Moreover, they exercise a general ideological influence on the white collar ‘labour aristocrats’ below them, who can hope in ‘good times’ to rise into their ranks. Hence the rapidly shifting attitudes of almost all those in the middle white collar ranks to trade unionism; at one moment adopting the most reactionary attitudes and identifying with the government and the employers against those below; then reacting to wage controls by joining the lower ranks in wage struggles, even affiliating to the TUC; then trying to: separate themselves off again by pushing for salary scales that recognise ‘responsibility’ and ‘seniority’.

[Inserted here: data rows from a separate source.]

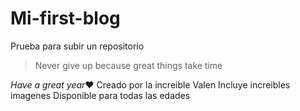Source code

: # Mi-first-blog
Prueba para subir un repositorio
> Never give up because great things take time

*Have a great year*&hearts;
Creado por la increible Valen
Incluye increibles imagenes 
Disponible para todas las edades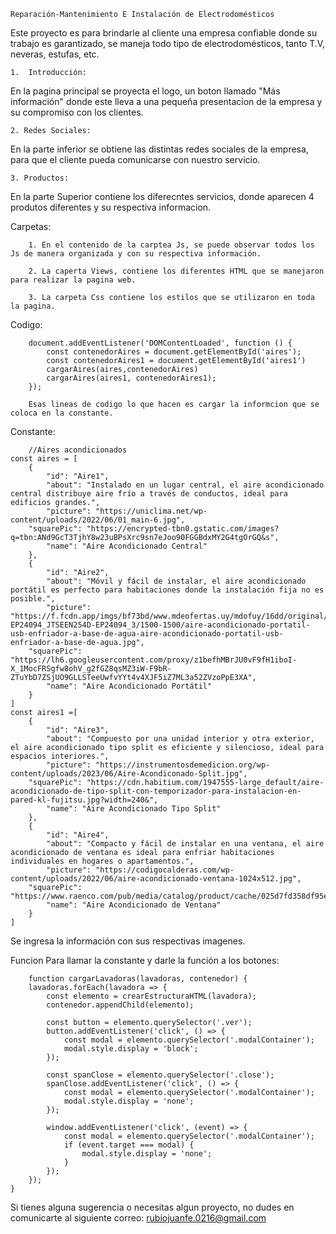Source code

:     Reparación-Mantenimiento E Instalación de Electrodomésticos 

Este proyecto es para brindarle al cliente una empresa confiable donde su trabajo es garantizado, se maneja todo tipo de electrodomésticos, tanto T.V, neveras, estufas, etc. 

    1.	Introducción:

En la pagina principal se proyecta el logo, un boton llamado "Más información" donde este lleva a una pequeña presentacion de la empresa y su compromiso con los clientes.

    2. Redes Sociales:

En la parte inferior se obtiene las distintas redes sociales de la empresa, para que el cliente pueda comunicarse con nuestro servicio.

    3. Productos:

En la parte Superior contiene los diferecntes servicios, donde aparecen 4 produtos diferentes y su respectiva informacion.


Carpetas:

        1. En el contenido de la carptea Js, se puede observar todos los Js de manera organizada y con su respectiva información.

        2. La caperta Views, contiene los diferentes HTML que se manejaron para realizar la pagina web.

        3. La carpeta Css contiene los estilos que se utilizaron en toda la pagina. 
Codigo:
    
        document.addEventListener('DOMContentLoaded', function () {
            const contenedorAires = document.getElementById('aires');
            const contenedorAires1 = document.getElementById('aires1')
            cargarAires(aires,contenedorAires)
            cargarAires(aires1, contenedorAires1);
        });

        Esas lineas de codigo lo que hacen es cargar la informcion que se coloca en la constante.

Constante:

        //Aires acondicionados
    const aires = [
        {  
            "id": "Aire1",
            "about": "Instalado en un lugar central, el aire acondicionado central distribuye aire frío a través de conductos, ideal para edificios grandes.",
            "picture": "https://uniclima.net/wp-content/uploads/2022/06/01_main-6.jpg",
        "squarePic": "https://encrypted-tbn0.gstatic.com/images?q=tbn:ANd9GcT3TjhY8w23uBPsXrc9sn7eJoo90FGGBdxMY2G4tgOrGQ&s",
            "name": "Aire Acondicionado Central"
        },
        {
            "id": "Aire2",
            "about": "Móvil y fácil de instalar, el aire acondicionado portátil es perfecto para habitaciones donde la instalación fija no es posible.",
            "picture": "https://f.fcdn.app/imgs/bf73bd/www.mdeofertas.uy/mdofuy/16dd/original/catalogo/JTSEEN254D-EP24094_JTSEEN254D-EP24094_3/1500-1500/aire-acondicionado-portatil-usb-enfriador-a-base-de-agua-aire-acondicionado-portatil-usb-enfriador-a-base-de-agua.jpg",
        "squarePic": "https://lh6.googleusercontent.com/proxy/z1befhMBrJU0vF9fH1iboI-X_1MocFRSgfw8ohV_g2fGZ8qsMZ3iW-F9bR-ZTuYbD7ZSjUO9GLLSTeeUwfvYYt4v4XJF5iZ7ML3a52ZVzoPpE3XA",
            "name": "Aire Acondicionado Portátil"
        }
    ]
    const aires1 =[
        {
            "id": "Aire3",
            "about": "Compuesto por una unidad interior y otra exterior, el aire acondicionado tipo split es eficiente y silencioso, ideal para espacios interiores.",
            "picture": "https://instrumentosdemedicion.org/wp-content/uploads/2023/06/Aire-Acondiconado-Split.jpg",
        "squarePic": "https://cdn.habitium.com/1947555-large_default/aire-acondicionado-de-tipo-split-con-temporizador-para-instalacion-en-pared-kl-fujitsu.jpg?width=240&",
            "name": "Aire Acondicionado Tipo Split"
        },
        {
            "id": "Aire4",
            "about": "Compacto y fácil de instalar en una ventana, el aire acondicionado de ventana es ideal para enfriar habitaciones individuales en hogares o apartamentos.",
            "picture": "https://codigocalderas.com/wp-content/uploads/2022/06/aire-acondicionado-ventana-1024x512.jpg",
        "squarePic": "https://www.raenco.com/pub/media/catalog/product/cache/025d7fd358df95e93d9e7acd753af033/3/0/3002006.jpg",
            "name": "Aire Acondicionado de Ventana"
        }
    ]

Se ingresa la información con sus respectivas imagenes.

Funcion Para llamar la constante y darle la función a los botones:

        function cargarLavadoras(lavadoras, contenedor) {
        lavadoras.forEach(lavadora => {
            const elemento = crearEstructuraHTML(lavadora);
            contenedor.appendChild(elemento);

            const button = elemento.querySelector('.ver');
            button.addEventListener('click', () => {
                const modal = elemento.querySelector('.modalContainer');
                modal.style.display = 'block';
            });

            const spanClose = elemento.querySelector('.close');
            spanClose.addEventListener('click', () => {
                const modal = elemento.querySelector('.modalContainer');
                modal.style.display = 'none';
            });

            window.addEventListener('click', (event) => {
                const modal = elemento.querySelector('.modalContainer');
                if (event.target === modal) {
                    modal.style.display = 'none';
                }
            });
        });
    }


Si tienes alguna sugerencia o necesitas algun proyecto, no dudes en comunicarte al siguiente correo: rubiojuanfe.0216@gmail.com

Because of this vacillating, middle position between labour and capital, it seems much better to me to follow Trotsky and before him Karl Kautsky in calling this layer ‘the new middle class’ or ‘the new petty bourgeoisie’ than the ‘professional and managerial class’. Under aging capitalism, the ruling class is not just made up of private entrepreneurs and shareholders: but managers in private corporations and state industries are also part of the bourgeoisie, of the class which is driven into unrelenting opposition to the working class by the drive to accumulate surplus value. Similarly, the small scale exploiters of the working class, the petty bourgeoisie, are no longer just shop keepers and petty traders, they are also middle managers and administrators, the higher grades in local government, the most privileged groups of college lecturers.
Does it all matter? Yes, if we go back to the quote we started with. Many of those involved in left politics today belong to the new middle class or the white collar ‘labour aristocracy’ which tends to merge into it and shares most of its attitudes. Such people play a dominating role in many Labour Party constituencies, they make up much of the Euro-communist wing of the CP, in London they are to be found among the officers of many trades councils, they play the leading role in what remains of the women’s movement.
They themselves represent very little in terms of social power: those they work with are disinclined to rock the capitalist boat because of their privileges and their hopes of further promotion. Yet the very language they talk and the lifestyles they cultivate cut them off from those who could represent a real power – the massed ranks of dockers and typists, of miners and filing clerks, of car workers and telephone engineers. In practice only the very small minority who join a revolutionary party are likely to make such connections.
This book is useful because the essays in it raise all these issues, even if they are a long way from solving them.